“Terrified” from July, 2015

I remember reading, some years back, that the despair and terror felt by a trauma survivor are qualitatively different from that felt by normal people.  I found this comforting, but it also explains why other people can’t understand what’s happening to me.  The quote is, I believe, from Lenore Terr in Unchained Memories: True Stories of Traumatic Memories Lost and Found (Basic Books, 1995)  I loaned the book to someone, asking that it be returned, but it wasn’t.  I probably quoted it in my journal, but that was likely during the period from 1995 to 2003 when I wasn’t typing it up.  It’s important to me to be able to give references, so I’m sorry I can’t give this one.

Trying to describe what terror feels like is very difficult.  It just occurred to me that part of the difficulty is that the feeling is a flashback to infancy, when I was non-verbal.  The dynamo in the chest is familiar, also finding it very hard to do simple things.  I went through my breakfast routine – which is good because it doesn’t require me to make choices – but it was much harder than usual.  Instead of doing it automatically which is what I usually do, I had to force myself to do each thing.  I did do my supplements, a few days ago I just skipped that, but I didn’t do my stretches.  Too hard to be with my body.

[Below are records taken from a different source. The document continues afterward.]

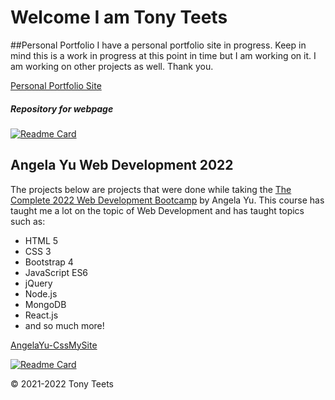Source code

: # Welcome I am Tony Teets

##Personal Portfolio
I have a personal portfolio site in progress. Keep in mind this is a work in progress at this point in time but I am working on it. I am working on other projects as well. Thank you.

[Personal Portfolio Site](tteets09.github.io/index "Personal Portfolio Site")

##### Repository for webpage
[![Readme Card](https://github-readme-stats.vercel.app/api/pin/?username=tteets09&repo=tteets09.github.io&theme=nord)](https://github.com/tteets09/tteets09.github.io)

## Angela Yu Web Development 2022
The projects below are projects that were done while taking the [The Complete 2022 Web Development Bootcamp](https://www.udemy.com/course/the-complete-web-development-bootcamp/ "The Complete 2022 Web Development Bootcamp") by Angela Yu. This course has taught me a lot on the topic of Web Development and has taught topics such as:
- HTML 5
- CSS 3
- Bootstrap 4
- JavaScript ES6
- jQuery
- Node.js
- MongoDB
- React.js
- and so much more!

[AngelaYu-CssMySite](https://tteets09.github.io/AngelaYu-CssMySite/ "AngelaYu-CssMySite")

[![Readme Card](https://github-readme-stats.vercel.app/api/pin/?username=tteets09&repo=AngelaYu-CssMySite&theme=nord)](https://github.com/tteets09/AngelaYu-CssMySite)

&copy; 2021-2022 Tony Teets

I can’t think, and I can’t see.  Not seeing is odd because I do actually see things, it’s just that they seem flat, no third dimension and there’s some other way they seem unreal.  Annie Dillard (Pilgrim at Tinker Creek, pp25-29) describes the experience of people who have been blind from birth and had their sight restored.  They just see “color patches,” they don’t see individual things.  Being able to see separate things is something that we learn, not something that we have automatically.  This made me think that a baby would also see “color patches” with no meaning, so that’s how it would look to a baby.  Another piece of evidence that I was traumatized as an infant.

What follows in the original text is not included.